Lee always captures moments of the extraordinary, and he does so again and well here. These tasks are at once mundane and spectacular in their rawness. The moment of food becomes a kind of spiritual spectacle. In Sandra Cisneros’s “Good Hotdogs,” she describes the sacredness of a shared meal even when it is just hotdogs.
Fast till there was nothing left
But salt and poppy seeds even
The little burnt tips
Of french fries
And me swinging my legs (117).
Food is of course part of a universal shared cultural ritual, and the poets draw out that ritual here. What the editors have done is bring what is universal but also especially a part of Chicago’s culture.
The landscape of the city is also drawn as only residents understand it. Often, they see through the eyes of history and culture.

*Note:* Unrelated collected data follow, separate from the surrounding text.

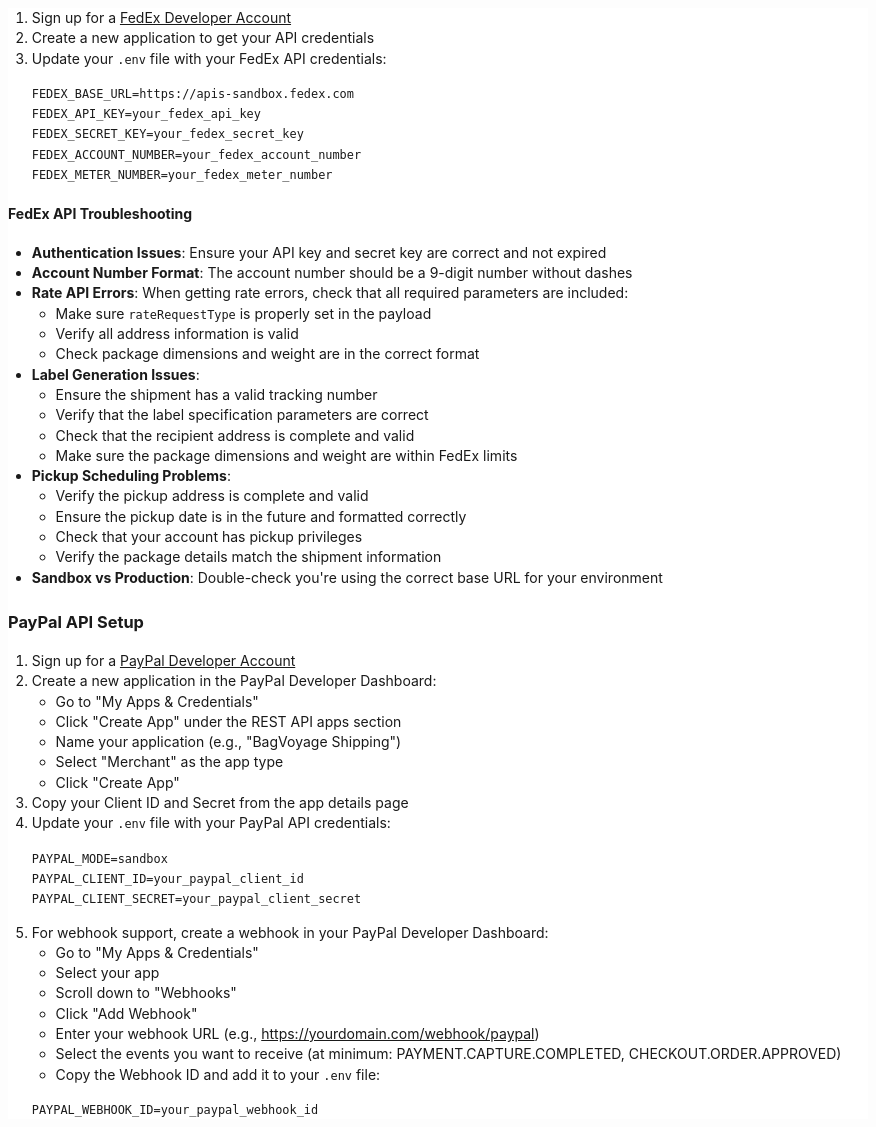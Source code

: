 1. Sign up for a [FedEx Developer Account](https://developer.fedex.com/)
2. Create a new application to get your API credentials
3. Update your `.env` file with your FedEx API credentials:
   ```
   FEDEX_BASE_URL=https://apis-sandbox.fedex.com
   FEDEX_API_KEY=your_fedex_api_key
   FEDEX_SECRET_KEY=your_fedex_secret_key
   FEDEX_ACCOUNT_NUMBER=your_fedex_account_number
   FEDEX_METER_NUMBER=your_fedex_meter_number
   ```

#### FedEx API Troubleshooting

- **Authentication Issues**: Ensure your API key and secret key are correct and not expired
- **Account Number Format**: The account number should be a 9-digit number without dashes
- **Rate API Errors**: When getting rate errors, check that all required parameters are included:
  - Make sure `rateRequestType` is properly set in the payload
  - Verify all address information is valid
  - Check package dimensions and weight are in the correct format
- **Label Generation Issues**:
  - Ensure the shipment has a valid tracking number
  - Verify that the label specification parameters are correct
  - Check that the recipient address is complete and valid
  - Make sure the package dimensions and weight are within FedEx limits
- **Pickup Scheduling Problems**:
  - Verify the pickup address is complete and valid
  - Ensure the pickup date is in the future and formatted correctly
  - Check that your account has pickup privileges
  - Verify the package details match the shipment information
- **Sandbox vs Production**: Double-check you're using the correct base URL for your environment

### PayPal API Setup

1. Sign up for a [PayPal Developer Account](https://developer.paypal.com/)
2. Create a new application in the PayPal Developer Dashboard:
   - Go to "My Apps & Credentials"
   - Click "Create App" under the REST API apps section
   - Name your application (e.g., "BagVoyage Shipping")
   - Select "Merchant" as the app type
   - Click "Create App"
3. Copy your Client ID and Secret from the app details page
4. Update your `.env` file with your PayPal API credentials:
   ```
   PAYPAL_MODE=sandbox
   PAYPAL_CLIENT_ID=your_paypal_client_id
   PAYPAL_CLIENT_SECRET=your_paypal_client_secret
   ```
5. For webhook support, create a webhook in your PayPal Developer Dashboard:
   - Go to "My Apps & Credentials"
   - Select your app
   - Scroll down to "Webhooks"
   - Click "Add Webhook"
   - Enter your webhook URL (e.g., https://yourdomain.com/webhook/paypal)
   - Select the events you want to receive (at minimum: PAYMENT.CAPTURE.COMPLETED, CHECKOUT.ORDER.APPROVED)
   - Copy the Webhook ID and add it to your `.env` file:
   ```
   PAYPAL_WEBHOOK_ID=your_paypal_webhook_id
   ```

Vincent Francone’s “Ashland Avenue” captures that sense of history.
Walking the same streets
my grandfather walked
in his paperboy cap, black coat
or seersucker, my grandfather and his
winsome ladyfriends wearing
pressed yellow dresses
and laughing in step
in spring along Grand
and Western, where his son
remembers playing baseball (212).
This is not only a place but a history individual to anyone who has lived there. These are often multigenerational memories that capture the emotional connection the residents have to it. Emily Thornton Calvo’s “My Chicago” captures her complicated emotional sense of the place.
Chicago is no woman
He is the cousin who owes you money,
pays you back with a wink and a smile.
You don’t ask where money comes from.
He is well-read, but better fed.
You can dress him up to dazzle in a tux,
but more T-shirt and jeans,
his shirttails run amok (232).
There is a genuine sense of pride with many of these poems for the scruffiness of the place and the toughness and courage of those who live in such roughness.

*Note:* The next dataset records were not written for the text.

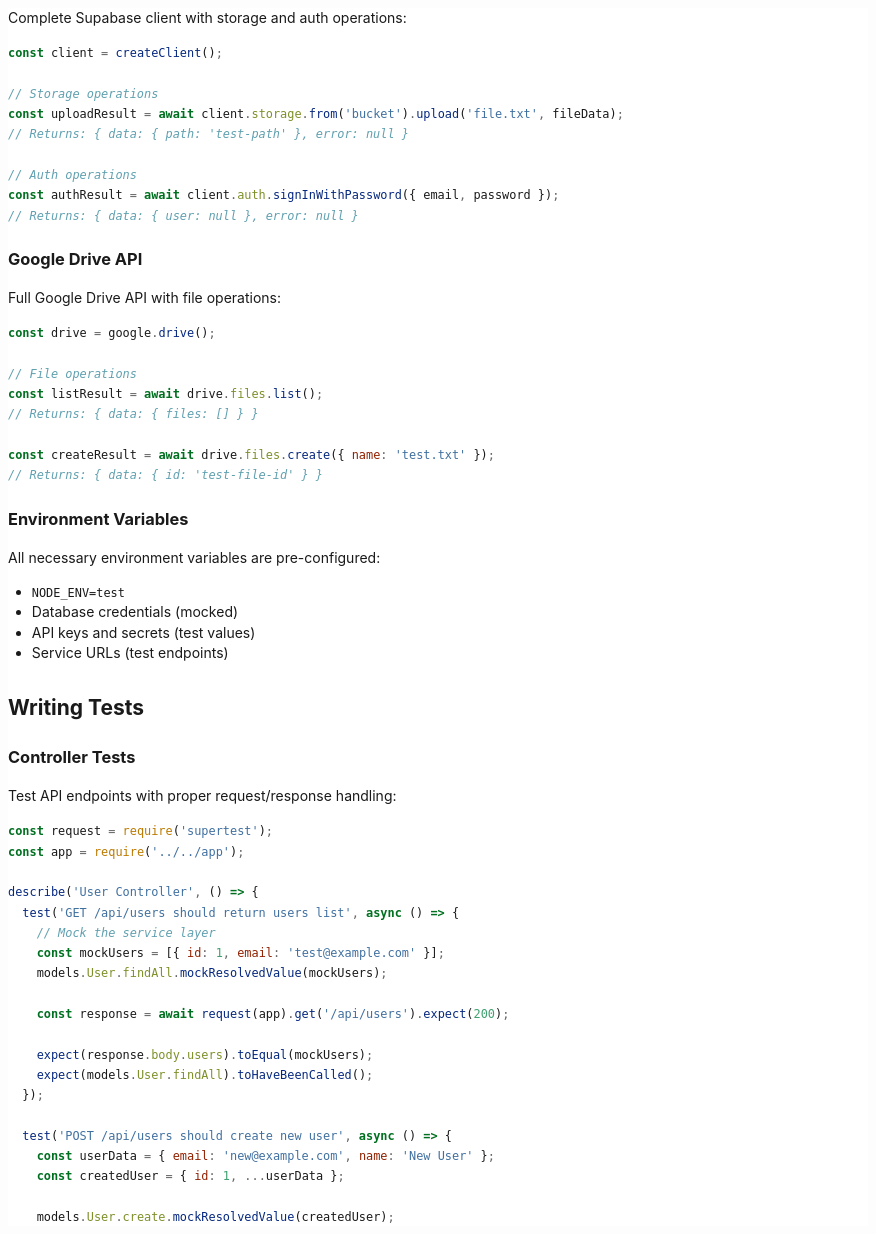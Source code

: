 Complete Supabase client with storage and auth operations:

```javascript
const client = createClient();

// Storage operations
const uploadResult = await client.storage.from('bucket').upload('file.txt', fileData);
// Returns: { data: { path: 'test-path' }, error: null }

// Auth operations
const authResult = await client.auth.signInWithPassword({ email, password });
// Returns: { data: { user: null }, error: null }
```

### Google Drive API

Full Google Drive API with file operations:

```javascript
const drive = google.drive();

// File operations
const listResult = await drive.files.list();
// Returns: { data: { files: [] } }

const createResult = await drive.files.create({ name: 'test.txt' });
// Returns: { data: { id: 'test-file-id' } }
```

### Environment Variables

All necessary environment variables are pre-configured:

- `NODE_ENV=test`
- Database credentials (mocked)
- API keys and secrets (test values)
- Service URLs (test endpoints)

## Writing Tests

### Controller Tests

Test API endpoints with proper request/response handling:

```javascript
const request = require('supertest');
const app = require('../../app');

describe('User Controller', () => {
  test('GET /api/users should return users list', async () => {
    // Mock the service layer
    const mockUsers = [{ id: 1, email: 'test@example.com' }];
    models.User.findAll.mockResolvedValue(mockUsers);

    const response = await request(app).get('/api/users').expect(200);

    expect(response.body.users).toEqual(mockUsers);
    expect(models.User.findAll).toHaveBeenCalled();
  });

  test('POST /api/users should create new user', async () => {
    const userData = { email: 'new@example.com', name: 'New User' };
    const createdUser = { id: 1, ...userData };

    models.User.create.mockResolvedValue(createdUser);

```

Although I am not from Chicago and have visited only once or twice, I found myself smiling and nodding and getting it. There is something about this Chicago that is purely of and for its residents, but my guess is that anyone who has lived in a big city as I have will understand the complication of these poems and the beauty in them as well. This is an exceptional anthology, and not just for the residents of this one town.